The editors at Cooks Illustrated did  some testing and found that the best solution for cleaning your fruits and veggies is water and white vinegar (one part vinegar to three parts water).  This is a winning combination (not just for your windows and glass) that removes bacteria very effectively, especially on smooth-skinned produce like, apples, pears, tomatoes, etc.  Try filling a clean spray bottle with your water and vinegar solution, then spritzing each piece of produce a few times and rinsing it with plain water.  Cold water eliminates the vinegar taste, and, in tests, the water/vinegar solution eliminated 98 percent of bacteria.

Other less effective ways (but still safe and better than nothing) are: rinsing the produce in plain water and/or using a soft brush to scrub the produce.  Using a scrub brush removed about 85 percent of bacteria present, while rinsing with water alone removed just slightly less.  So, a vinegar and water solution is the best way to clean smooth-skinned produce, but what’s the best way to clean leafy greens or veggies like broccoli with so many nooks and crannies?

The vinegar and water solution is still best but clearly more difficult to use.  It’s not always easy to find a bowl big enough for your lettuce (and each leave must be removed from the head and rinsed individually to really get it clean), as well as enough vinegar/water solution to cover and clean it.  What experts found worked just as well is simply soaking the produce in water.  Fill your sink (your CLEAN sink) with enough water to cover whatever needs to be cleaned, and then just let the produce soak in the water for 2 minutes or so; this process should remove about 98 percent of bacteria present on the produce.  However, food safety experts do not recommend this process because of worries over cross-contamination (the bacteria washed off of your produce will now be in your sink, ready to contaminate the next thing that touches it).  According to Sandria Godwin of  the Institute of Agricultural and Environmental Sciences at Tennessee State University (who also conducted a study on just these techniques) suggests that cleaning your sink after washing your produce will take care of any cross-contamination problems that might be looming.

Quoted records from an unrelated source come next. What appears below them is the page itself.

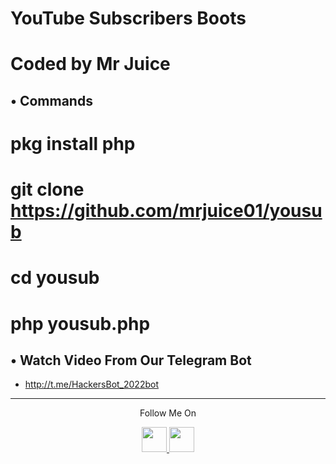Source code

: # YouTube Subscribers Boots
# Coded by Mr Juice

## • Commands 

# pkg install php
# git clone https://github.com/mrjuice01/yousub
# cd yousub
# php yousub.php <URL YOUTUBE>


## • Watch Video From Our Telegram Bot 
* http://t.me/HackersBot_2022bot
---

<p align="center">
  Follow Me On
</p>
<p align="center">
  <a href="https://bio.link/mrjuice">
    <img src="https://github.com/mrjuice01" width="40" height="40">
  </a>
  <a href="https://bio.link/mrjuice">
    <img src="https://github.com/mrjuice01.png" width="40" height="40">
</p>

What if you’re really in a pinch and wiping that piece of fruit off on a shirt is your only option?  Godwin says it’s better than nothing (but results depend on the general cleanliness of the shirt).  A better choice, she says, is to cut off the blossom and stem ends of the fruit because most bacteria will be present in those places.  In the meantime, skip the fancy produce wash and start rinsing; if you can whip up your own little water/vinegar solution, even better.